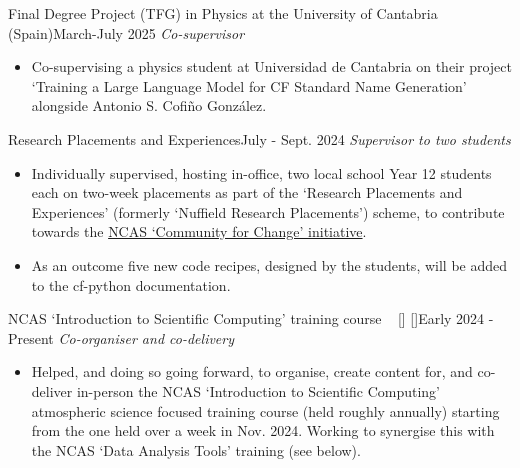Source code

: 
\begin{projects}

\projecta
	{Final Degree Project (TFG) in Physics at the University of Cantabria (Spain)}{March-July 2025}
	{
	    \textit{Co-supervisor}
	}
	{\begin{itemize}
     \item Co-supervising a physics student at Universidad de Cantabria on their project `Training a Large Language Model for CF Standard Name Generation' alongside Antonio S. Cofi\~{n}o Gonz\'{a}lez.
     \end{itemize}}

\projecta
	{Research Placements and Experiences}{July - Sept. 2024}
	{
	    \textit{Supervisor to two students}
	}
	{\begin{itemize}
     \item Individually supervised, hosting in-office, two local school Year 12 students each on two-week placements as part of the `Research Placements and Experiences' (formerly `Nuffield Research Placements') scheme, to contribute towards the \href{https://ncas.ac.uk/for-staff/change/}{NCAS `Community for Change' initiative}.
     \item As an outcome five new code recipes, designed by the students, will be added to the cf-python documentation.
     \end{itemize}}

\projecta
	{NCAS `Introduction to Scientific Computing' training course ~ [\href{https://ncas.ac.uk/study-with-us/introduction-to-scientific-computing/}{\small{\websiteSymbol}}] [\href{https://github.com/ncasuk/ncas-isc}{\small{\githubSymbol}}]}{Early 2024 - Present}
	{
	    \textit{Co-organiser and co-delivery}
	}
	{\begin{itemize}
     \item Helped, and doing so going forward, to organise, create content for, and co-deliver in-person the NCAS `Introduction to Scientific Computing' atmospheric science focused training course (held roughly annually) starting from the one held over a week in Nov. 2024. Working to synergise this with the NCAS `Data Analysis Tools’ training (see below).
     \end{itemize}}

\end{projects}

☆ ☆ ☆ ☆ ☆

● Problem to work on
Everything from the line containing "the cf-python documentation." through the final line above must be copied exactly, with both ends kept.

● Answer to the exercise
     \item As an outcome five new code recipes, designed by the students, will be added to the cf-python documentation.
     \end{itemize}}

\projecta
	{NCAS `Introduction to Scientific Computing' training course ~ [\href{https://ncas.ac.uk/study-with-us/introduction-to-scientific-computing/}{\small{\websiteSymbol}}] [\href{https://github.com/ncasuk/ncas-isc}{\small{\githubSymbol}}]}{Early 2024 - Present}
	{
	    \textit{Co-organiser and co-delivery}
	}
	{\begin{itemize}
     \item Helped, and doing so going forward, to organise, create content for, and co-deliver in-person the NCAS `Introduction to Scientific Computing' atmospheric science focused training course (held roughly annually) starting from the one held over a week in Nov. 2024. Working to synergise this with the NCAS `Data Analysis Tools’ training (see below).
     \end{itemize}}

\end{projects}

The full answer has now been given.